Location
- 146 East Fayette Street Uniontown, Pennsylvania 15401

Information
- School type: Public High School
- Opened: 1910
- School district: Uniontown Area
- Superintendent: Charles D. Manchesky
- Staff: 55.80 (FTE)
- Grades: 9-12
- Enrollment: 793 (2018–19)
- Student to teacher ratio: 14.21
- Athletics conference: Pennsylvania Interscholastic Athletic Association District VII (Western Pennsylvania Interscholastic Athletic League)
- Team name: Red Raiders
- Rival: Albert Gallatin Laurel Highlands
- Communities served: Uniontown, Markleysburg, Ohiopyle
- Feeder schools: A.J. McMullen Middle School Ben Franklin Middle School LaFayette Middle School
- Website: Uniontown Area High School

= Uniontown Area High School =

Uniontown Area High School is a comprehensive public high school serving around 975 students in grades 9-12 who reside in the Uniontown Area School District in Fayette County, Pennsylvania.

==History==
Uniontown opened in 1911 and was renovated and added in 1954 and 1979 and has a gymnasium with balconies, an auditorium, natatorium, woodshop, metal shop, and graphics shop. As of January 2012, the school is undergoing renovations to relieve overcrowding issues and aging to the existing structure. In January 2018, a mass shooting was averted when a student was discovered with multiple weapons at his house.

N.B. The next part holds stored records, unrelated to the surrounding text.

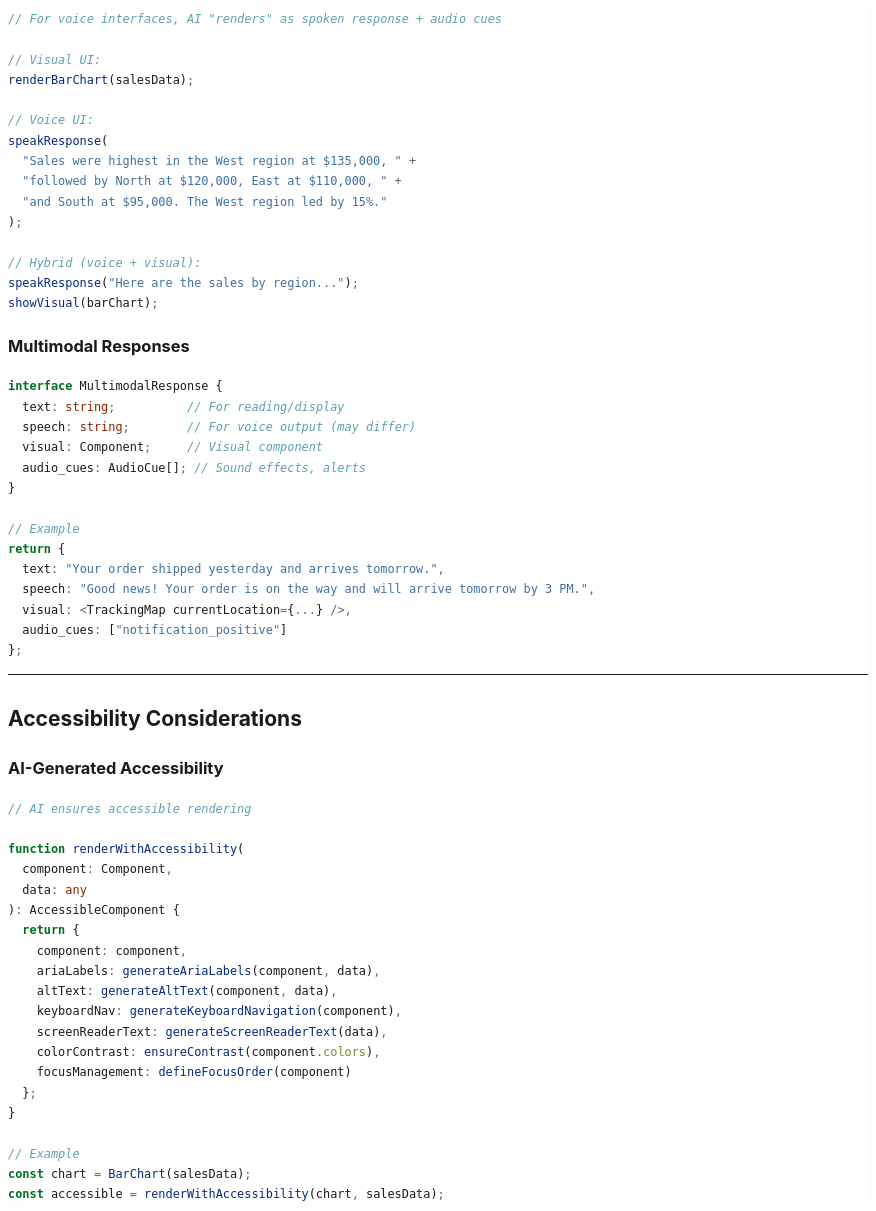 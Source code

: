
 ```typescript
// For voice interfaces, AI "renders" as spoken response + audio cues

// Visual UI:
renderBarChart(salesData);

// Voice UI:
speakResponse(
  "Sales were highest in the West region at $135,000, " +
  "followed by North at $120,000, East at $110,000, " +
  "and South at $95,000. The West region led by 15%."
);

// Hybrid (voice + visual):
speakResponse("Here are the sales by region...");
showVisual(barChart);
```

### Multimodal Responses

```typescript
interface MultimodalResponse {
  text: string;          // For reading/display
  speech: string;        // For voice output (may differ)
  visual: Component;     // Visual component
  audio_cues: AudioCue[]; // Sound effects, alerts
}

// Example
return {
  text: "Your order shipped yesterday and arrives tomorrow.",
  speech: "Good news! Your order is on the way and will arrive tomorrow by 3 PM.",
  visual: <TrackingMap currentLocation={...} />,
  audio_cues: ["notification_positive"]
};
```

---

## Accessibility Considerations

### AI-Generated Accessibility

```typescript
// AI ensures accessible rendering

function renderWithAccessibility(
  component: Component,
  data: any
): AccessibleComponent {
  return {
    component: component,
    ariaLabels: generateAriaLabels(component, data),
    altText: generateAltText(component, data),
    keyboardNav: generateKeyboardNavigation(component),
    screenReaderText: generateScreenReaderText(data),
    colorContrast: ensureContrast(component.colors),
    focusManagement: defineFocusOrder(component)
  };
}

// Example
const chart = BarChart(salesData);
const accessible = renderWithAccessibility(chart, salesData);

``` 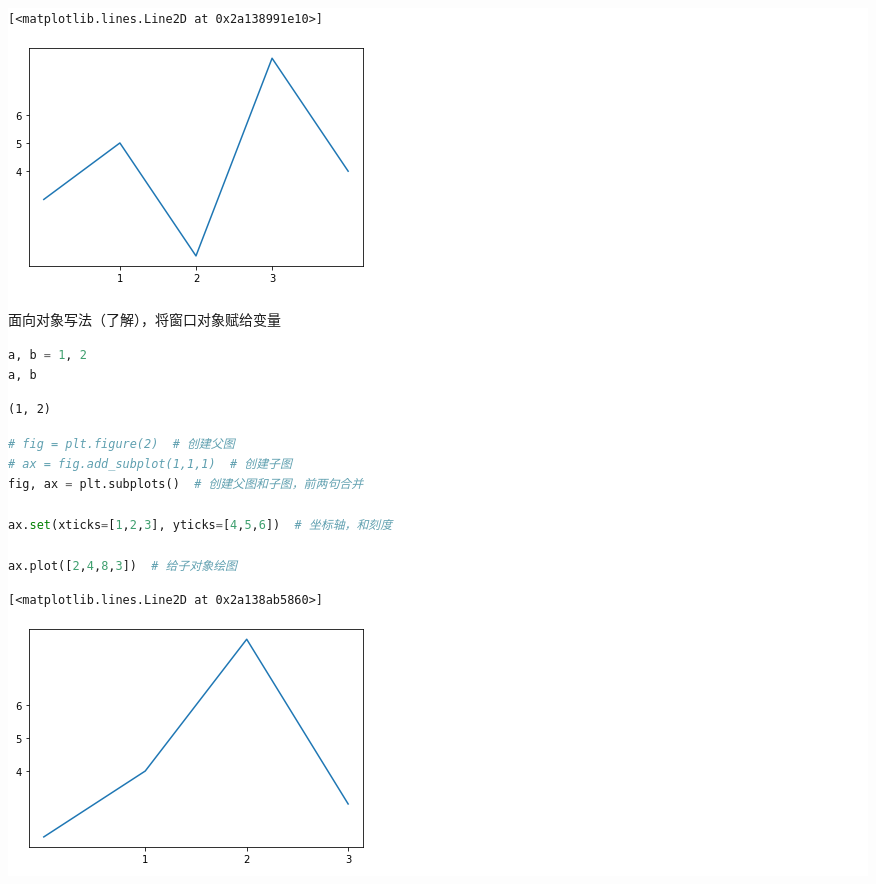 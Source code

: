 


    [<matplotlib.lines.Line2D at 0x2a138991e10>]




![png](output_7_1.png)


面向对象写法（了解），将窗口对象赋给变量


```python
a, b = 1, 2
a, b
```




    (1, 2)




```python
# fig = plt.figure(2)  # 创建父图
# ax = fig.add_subplot(1,1,1)  # 创建子图
fig, ax = plt.subplots()  # 创建父图和子图，前两句合并

ax.set(xticks=[1,2,3], yticks=[4,5,6])  # 坐标轴，和刻度

ax.plot([2,4,8,3])  # 给子对象绘图
```




    [<matplotlib.lines.Line2D at 0x2a138ab5860>]




![png](output_10_1.png)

==Graduation requirements==
All students are required to complete 26 credits of coursework, as well as complete a graduation project and score proficient or above on the Pennsylvania System of State Assessments. The breakdown in how a student earns their credits depends on whether or not they attend the Fayette County Career and Technical Institute.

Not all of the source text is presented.